Efrain Castaño


El 18 de mayo de 1875 un terremoto derriba el templo en construcción ya muy adelantada en la plaza principal de la naciente Manizales, pues contaba apenas con 26 años de fundación; pero el ardor de esta raza no se dejó llevar ni de la rabia ante el revés, ni del desánimo, sino que a los pocos días ya estaba en la tarea de construir un nuevo templo, donde se congregaba la población para encontrarse, orar juntos, alimentar la esperanza, fortificar la familia y la sociedad.
Nuestros antepasados creían en el progreso y por ello lograron construir ciudades, culturas, países, familias, senderos de futuro mejor; la esperanza era su empuje, tenían fe en el sentido de la vida, el amor era alimento de sus corazones.
No iban a la deriva o sin metas para alcanzar; en unidad buscaban mejorar todo, avanzar con entusiasmo y valentía para vencer obstáculos; así como los barcos y aviones llevaban un “manual de ruta” ellos sabían bien para donde se dirigían.
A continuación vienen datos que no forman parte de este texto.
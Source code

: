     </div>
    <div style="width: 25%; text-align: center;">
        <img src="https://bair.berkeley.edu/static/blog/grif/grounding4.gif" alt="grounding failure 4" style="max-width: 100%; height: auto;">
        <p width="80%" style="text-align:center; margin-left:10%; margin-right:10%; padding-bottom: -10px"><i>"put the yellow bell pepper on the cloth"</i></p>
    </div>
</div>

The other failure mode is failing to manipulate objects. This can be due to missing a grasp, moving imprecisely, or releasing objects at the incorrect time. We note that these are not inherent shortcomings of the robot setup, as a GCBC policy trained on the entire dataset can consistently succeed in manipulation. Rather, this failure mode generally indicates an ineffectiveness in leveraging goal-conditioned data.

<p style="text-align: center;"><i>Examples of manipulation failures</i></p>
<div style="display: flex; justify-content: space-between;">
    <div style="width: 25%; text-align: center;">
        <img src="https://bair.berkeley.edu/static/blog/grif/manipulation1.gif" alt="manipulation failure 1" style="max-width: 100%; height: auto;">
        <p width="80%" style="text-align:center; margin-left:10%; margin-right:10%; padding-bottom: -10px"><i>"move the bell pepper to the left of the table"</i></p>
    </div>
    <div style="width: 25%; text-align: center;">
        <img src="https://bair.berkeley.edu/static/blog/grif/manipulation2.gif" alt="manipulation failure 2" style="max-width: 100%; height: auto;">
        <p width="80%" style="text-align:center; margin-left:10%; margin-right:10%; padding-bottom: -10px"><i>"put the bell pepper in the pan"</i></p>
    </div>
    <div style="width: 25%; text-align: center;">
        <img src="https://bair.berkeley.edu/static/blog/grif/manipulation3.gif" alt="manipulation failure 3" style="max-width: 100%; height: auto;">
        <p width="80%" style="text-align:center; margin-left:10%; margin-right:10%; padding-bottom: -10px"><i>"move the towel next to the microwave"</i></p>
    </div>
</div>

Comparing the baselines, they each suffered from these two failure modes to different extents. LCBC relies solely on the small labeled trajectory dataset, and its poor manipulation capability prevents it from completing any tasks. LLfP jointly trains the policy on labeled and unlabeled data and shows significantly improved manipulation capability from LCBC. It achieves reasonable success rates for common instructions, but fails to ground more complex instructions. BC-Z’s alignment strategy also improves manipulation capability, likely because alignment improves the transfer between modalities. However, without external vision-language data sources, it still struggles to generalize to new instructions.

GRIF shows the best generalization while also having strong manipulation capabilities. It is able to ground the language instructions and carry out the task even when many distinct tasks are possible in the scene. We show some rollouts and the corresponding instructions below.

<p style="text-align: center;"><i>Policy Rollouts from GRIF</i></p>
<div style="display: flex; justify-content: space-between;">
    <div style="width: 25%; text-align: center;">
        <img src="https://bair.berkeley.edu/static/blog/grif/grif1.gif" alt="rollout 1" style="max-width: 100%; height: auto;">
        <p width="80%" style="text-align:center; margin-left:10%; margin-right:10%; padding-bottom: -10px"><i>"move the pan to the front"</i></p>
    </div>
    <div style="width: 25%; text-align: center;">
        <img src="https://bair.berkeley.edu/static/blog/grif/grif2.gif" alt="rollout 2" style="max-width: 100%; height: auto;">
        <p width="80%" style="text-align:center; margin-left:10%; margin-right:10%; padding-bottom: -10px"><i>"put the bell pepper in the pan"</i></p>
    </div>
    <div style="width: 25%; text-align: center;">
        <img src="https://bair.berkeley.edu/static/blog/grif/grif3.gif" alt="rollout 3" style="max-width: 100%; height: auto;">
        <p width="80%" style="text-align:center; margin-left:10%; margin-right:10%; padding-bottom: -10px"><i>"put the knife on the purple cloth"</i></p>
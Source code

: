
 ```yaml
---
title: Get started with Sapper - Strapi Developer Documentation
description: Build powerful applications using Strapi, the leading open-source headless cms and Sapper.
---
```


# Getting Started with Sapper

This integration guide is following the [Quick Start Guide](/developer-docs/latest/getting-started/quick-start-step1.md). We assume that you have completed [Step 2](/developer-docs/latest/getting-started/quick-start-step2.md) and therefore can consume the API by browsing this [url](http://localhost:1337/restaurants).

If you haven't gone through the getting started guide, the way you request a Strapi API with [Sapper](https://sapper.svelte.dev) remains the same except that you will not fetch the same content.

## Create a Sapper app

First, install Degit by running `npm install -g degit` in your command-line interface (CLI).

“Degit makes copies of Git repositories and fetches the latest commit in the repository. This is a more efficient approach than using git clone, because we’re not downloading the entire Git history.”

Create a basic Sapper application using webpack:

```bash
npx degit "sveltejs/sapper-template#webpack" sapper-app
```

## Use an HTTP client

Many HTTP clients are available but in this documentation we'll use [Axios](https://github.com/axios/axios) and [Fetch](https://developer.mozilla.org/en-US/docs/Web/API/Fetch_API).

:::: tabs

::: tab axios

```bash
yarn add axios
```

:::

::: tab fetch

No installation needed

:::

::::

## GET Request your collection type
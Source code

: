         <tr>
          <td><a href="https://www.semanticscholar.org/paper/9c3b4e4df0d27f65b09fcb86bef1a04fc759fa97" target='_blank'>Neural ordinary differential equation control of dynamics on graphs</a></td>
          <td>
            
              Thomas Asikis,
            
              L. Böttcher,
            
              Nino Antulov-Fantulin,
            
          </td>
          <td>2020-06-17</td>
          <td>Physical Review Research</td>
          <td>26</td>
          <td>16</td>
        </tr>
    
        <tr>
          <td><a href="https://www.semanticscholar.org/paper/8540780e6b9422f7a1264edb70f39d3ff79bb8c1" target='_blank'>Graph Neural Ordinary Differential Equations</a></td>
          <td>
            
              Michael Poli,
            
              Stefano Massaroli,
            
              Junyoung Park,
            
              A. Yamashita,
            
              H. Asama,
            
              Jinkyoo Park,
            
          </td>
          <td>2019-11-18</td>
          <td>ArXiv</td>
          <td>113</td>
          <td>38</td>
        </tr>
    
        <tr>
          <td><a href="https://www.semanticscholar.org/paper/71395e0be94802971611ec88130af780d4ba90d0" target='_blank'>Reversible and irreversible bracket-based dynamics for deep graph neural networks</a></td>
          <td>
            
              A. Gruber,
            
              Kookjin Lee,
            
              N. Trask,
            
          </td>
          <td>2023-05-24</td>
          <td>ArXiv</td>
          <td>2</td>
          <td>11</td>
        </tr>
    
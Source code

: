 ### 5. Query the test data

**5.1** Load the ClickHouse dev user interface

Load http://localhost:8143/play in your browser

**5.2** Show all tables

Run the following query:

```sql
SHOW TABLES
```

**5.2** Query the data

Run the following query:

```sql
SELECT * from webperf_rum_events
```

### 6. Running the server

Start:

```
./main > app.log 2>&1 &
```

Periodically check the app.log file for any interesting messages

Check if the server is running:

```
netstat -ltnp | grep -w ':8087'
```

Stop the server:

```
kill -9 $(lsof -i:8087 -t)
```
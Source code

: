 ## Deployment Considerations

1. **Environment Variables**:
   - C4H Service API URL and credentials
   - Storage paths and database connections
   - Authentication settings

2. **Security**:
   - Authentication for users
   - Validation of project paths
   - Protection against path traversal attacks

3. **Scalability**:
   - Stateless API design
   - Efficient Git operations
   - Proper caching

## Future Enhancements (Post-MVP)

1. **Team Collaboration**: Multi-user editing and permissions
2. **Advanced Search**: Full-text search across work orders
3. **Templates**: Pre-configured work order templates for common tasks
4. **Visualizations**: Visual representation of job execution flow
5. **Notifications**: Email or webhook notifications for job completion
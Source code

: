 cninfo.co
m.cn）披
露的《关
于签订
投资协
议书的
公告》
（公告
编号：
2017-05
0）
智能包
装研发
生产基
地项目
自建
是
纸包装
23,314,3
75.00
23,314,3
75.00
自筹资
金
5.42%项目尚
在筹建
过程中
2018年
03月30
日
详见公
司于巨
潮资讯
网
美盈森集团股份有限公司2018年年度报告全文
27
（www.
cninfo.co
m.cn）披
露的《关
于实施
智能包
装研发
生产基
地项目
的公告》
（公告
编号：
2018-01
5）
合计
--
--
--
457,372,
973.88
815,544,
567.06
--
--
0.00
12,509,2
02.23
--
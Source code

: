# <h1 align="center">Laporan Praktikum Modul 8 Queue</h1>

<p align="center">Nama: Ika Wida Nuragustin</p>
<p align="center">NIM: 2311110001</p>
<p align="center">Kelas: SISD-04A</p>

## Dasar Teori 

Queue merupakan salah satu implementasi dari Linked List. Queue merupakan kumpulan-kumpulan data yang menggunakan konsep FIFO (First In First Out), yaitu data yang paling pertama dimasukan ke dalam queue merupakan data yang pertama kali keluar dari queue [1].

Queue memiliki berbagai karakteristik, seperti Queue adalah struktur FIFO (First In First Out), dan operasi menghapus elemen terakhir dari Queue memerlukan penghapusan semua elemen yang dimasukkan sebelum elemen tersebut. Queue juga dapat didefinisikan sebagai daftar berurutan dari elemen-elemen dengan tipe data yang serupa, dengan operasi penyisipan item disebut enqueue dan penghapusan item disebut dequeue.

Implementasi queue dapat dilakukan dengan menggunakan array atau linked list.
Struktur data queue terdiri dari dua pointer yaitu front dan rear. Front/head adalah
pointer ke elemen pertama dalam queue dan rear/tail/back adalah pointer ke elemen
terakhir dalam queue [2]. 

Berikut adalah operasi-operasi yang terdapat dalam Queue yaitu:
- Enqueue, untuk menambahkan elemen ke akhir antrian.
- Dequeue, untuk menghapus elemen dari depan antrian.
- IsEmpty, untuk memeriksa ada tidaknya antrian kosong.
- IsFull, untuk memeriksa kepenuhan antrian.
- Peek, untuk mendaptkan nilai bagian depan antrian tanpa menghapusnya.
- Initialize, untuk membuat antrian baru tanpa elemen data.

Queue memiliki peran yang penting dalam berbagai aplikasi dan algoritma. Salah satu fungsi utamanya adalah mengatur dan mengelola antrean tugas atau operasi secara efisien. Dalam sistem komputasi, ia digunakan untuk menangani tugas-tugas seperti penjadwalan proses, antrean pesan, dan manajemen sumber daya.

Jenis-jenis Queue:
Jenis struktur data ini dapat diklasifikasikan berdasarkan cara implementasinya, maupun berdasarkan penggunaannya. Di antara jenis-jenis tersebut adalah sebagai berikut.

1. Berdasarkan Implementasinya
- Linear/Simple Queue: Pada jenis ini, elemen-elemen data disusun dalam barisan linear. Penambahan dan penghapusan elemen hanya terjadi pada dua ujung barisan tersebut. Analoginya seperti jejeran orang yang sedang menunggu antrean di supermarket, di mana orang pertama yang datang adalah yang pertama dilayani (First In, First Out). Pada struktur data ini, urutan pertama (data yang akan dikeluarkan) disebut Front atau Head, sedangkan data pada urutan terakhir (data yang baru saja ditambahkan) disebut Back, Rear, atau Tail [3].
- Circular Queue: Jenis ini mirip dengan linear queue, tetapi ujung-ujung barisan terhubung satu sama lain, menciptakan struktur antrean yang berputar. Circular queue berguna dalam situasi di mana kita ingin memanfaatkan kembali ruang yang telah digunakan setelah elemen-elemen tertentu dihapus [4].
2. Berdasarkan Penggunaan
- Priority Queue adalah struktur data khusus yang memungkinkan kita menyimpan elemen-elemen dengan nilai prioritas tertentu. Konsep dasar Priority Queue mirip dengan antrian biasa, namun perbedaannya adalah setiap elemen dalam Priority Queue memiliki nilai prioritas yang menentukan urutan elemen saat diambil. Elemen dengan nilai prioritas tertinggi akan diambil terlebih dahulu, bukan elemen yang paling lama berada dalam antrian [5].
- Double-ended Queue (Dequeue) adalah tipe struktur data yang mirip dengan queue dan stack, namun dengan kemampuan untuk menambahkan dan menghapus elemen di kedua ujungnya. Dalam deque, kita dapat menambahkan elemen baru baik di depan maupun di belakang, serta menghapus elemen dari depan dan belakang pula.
El miedo o la inseguridad no eran parte de su equipaje vital; se sabían peregrinos avanzando hacia metas que procuraban el bienestar de todos; el ataque mutuo, la destrucción de proyectos ajenos, el insulto o burla no eran expresión de su vocabulario; sabían entregar lo trabajado con afecto social y los sucesores continuaban sin denigrar del pasado lo recorrido creando novedades útiles para todos; lejos estamos de ese escenario.
Hoy se habla mucho y con razón de la preocupación por el aumento del consumo de estupefacientes, de drogas con nuevas presentaciones; se acude a ello sumando el suicidio y la autoflagelación en compañía de un aburrimiento cansino y en aumento.
No es de extrañar, pues hemos destruido la audacia para vivir, las ganas de trabajar por los demás, el deseo de dejar huellas de prosperidad; hemos borrado los valores de trabajo, ardor, lucha, valentía y caímos sólo en la actitud de protesta por todo, de condena a todos, de cerrazón ante el futuro; casi nos ponen a gritar: “sáquenme de aquí”.
Hoy, sobre todo los creyentes, si pretendemos llegar a una generación que teme el desastre inminente, tenemos que ser personas esperanzadas. En la misa hay un gesto que me parece sostener esta esperanza: llevamos al altar el pan y el vino como confesión de fe en el valor de los creados que puede ser bendecido y unido al proyecto de Dios sobre la humanidad. Hay un “manual de ruta”.